Fusion energy, which produces power by merging atoms in the same way the sun does, has entered a “decisive new phase,” with 33 countries now working together to prove the technology can be commercially viable, the International Atomic Energy Agency said in an October 2025 report.

If successful, fusion could become a major source of clean, reliable electricity as global power demand continues to rise. In a low-cost scenario, fusion could supply as much as half of global electricity by 2100.

Even if costs remain high, it could still account for about 10% of power generation, according to long-term projections.

As governments increase funding, experts are increasingly optimistic that fusion could become a long-term backbone of low-carbon energy systems.

Asian Power spoke with analysts about how fusion efforts are shaping up across the region. Here are excerpts from the interviews.

Attaurrahman Ojindaram Saibasan
Senior power analyst at GlobalData Plc

Versus coal and gas, fusion’s key potential advantage is firm, low-carbon power without combustion pollution; its disadvantage today is that it is not commercially proven and is likely expensive initially.

Versus fission, fusion aims to match fission’s firm low-carbon performance with a different safety and waste profile, but fission is available now.

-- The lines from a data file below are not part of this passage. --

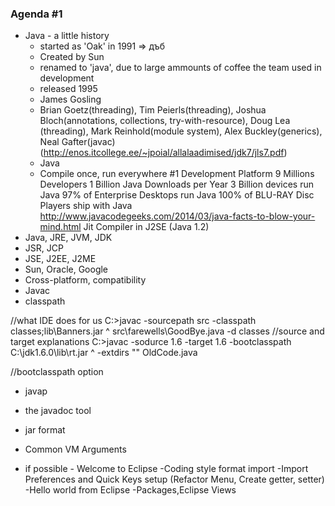 ### Agenda #1 ###

- Java - a little history
    + started as 'Oak' in 1991 => дъб
    + Created by Sun 
    + renamed to 'java', due to large ammounts of coffee the team used in development
    + released 1995
    + James Gosling
    + Brian Goetz(threading), Tim Peierls(threading), Joshua Bloch(annotations, collections, try-with-resource), Doug Lea (threading), Mark Reinhold(module system), Alex Buckley(generics), Neal Gafter(javac) (http://enos.itcollege.ee/~jpoial/allalaadimised/jdk7/jls7.pdf)
    + Java
    + Compile once, run everywhere
    #1 Development Platform
    9 Millions Developers
    1 Billion Java Downloads per Year
    3 Billion devices run Java
    97% of Enterprise Desktops run Java
    100% of BLU-RAY Disc Players ship with Java
    http://www.javacodegeeks.com/2014/03/java-facts-to-blow-your-mind.html
    Jit Compiler in J2SE (Java 1.2)
- Java, JRE, JVM, JDK
- JSR, JCP
- JSE, J2EE, J2ME
- Sun, Oracle, Google
- Cross-platform, compatibility
- Javac
- classpath

//what IDE does for us
C:\>javac -sourcepath src -classpath classes;lib\Banners.jar ^
            src\farewells\GoodBye.java -d classes
//source and target explanations
C\:>javac -sodurce 1.6 -target 1.6 -bootclasspath C:\jdk1.6.0\lib\rt.jar ^
            -extdirs "" OldCode.java

//bootclasspath option

- javap
- the javadoc tool
- jar format 
- Common VM Arguments

- if possible - Welcome to Eclipse
-Coding style format import
-Import Preferences and Quick Keys setup (Refactor Menu, Create getter, setter)
-Hello world from Eclipse
-Packages,Eclipse Views
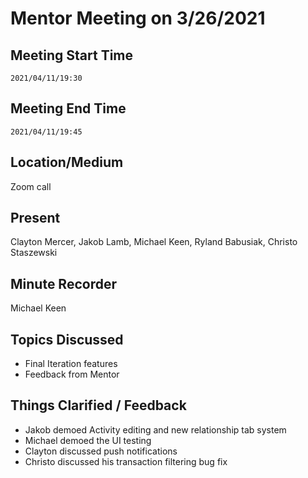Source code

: # Mentor Meeting on 3/26/2021

## Meeting Start Time

`2021/04/11/19:30`

## Meeting End Time

`2021/04/11/19:45`

## Location/Medium

Zoom call

## Present

Clayton Mercer, Jakob Lamb, Michael Keen, Ryland Babusiak, Christo Staszewski

## Minute Recorder

Michael Keen

## Topics Discussed
- Final Iteration features
- Feedback from Mentor

## Things Clarified / Feedback

- Jakob demoed Activity editing and new relationship tab system
- Michael demoed the UI testing
- Clayton discussed push notifications
- Christo discussed his transaction filtering bug fix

Versus wind and solar, fusion would complement renewables by providing firm capacity and reducing reliance on storage and backup. Renewables win on cost and deployment speed, while fusion’s value would be in high reliability, always-available low-carbon generation—if it can be made economical and maintainable.

The long-term market could be very large if fusion becomes bankable because Asia is the world’s biggest electricity-growth region and is also where firm, low-carbon capacity is most constrained by land, air quality, and fuel-import exposure. 

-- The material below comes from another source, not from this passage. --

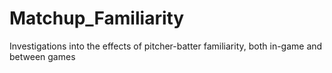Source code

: # Matchup_Familiarity
Investigations into the effects of pitcher-batter familiarity, both in-game and between games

Some developments include China establishing the China Fusion Energy Corporation in 2025 with $2.1b in capital to serve as a national hub for its “artificial sun” projects, including the Experimental Advanced Superconducting Tokamak.

South Korea recently doubled its fusion R&D budget for 2026 and committed $866m to accelerate its commercialisation timeline to the 2030s, moving it up from 2050. Its Korea Superconducting Tokamak Advanced Research reactor set a world record in 2024 for sustaining high-temperature plasma.

India allocated $2.4b in its 2025 union budget to accelerate fusion research alongside small modular reactors.

Japan has actively partnered in international projects like the International Thermonuclear Experimental Reactor whilst developing its own domestic capabilities, such as the JT-60SA tokamak.

China is likely the largest long-run market and manufacturing base if fusion becomes commercial given scale, state-backed financing, and industrial capacity.

Japan and South Korea are strong in advanced materials, precision manufacturing, and high-field magnet supply chains, and may lead in components and engineered systems.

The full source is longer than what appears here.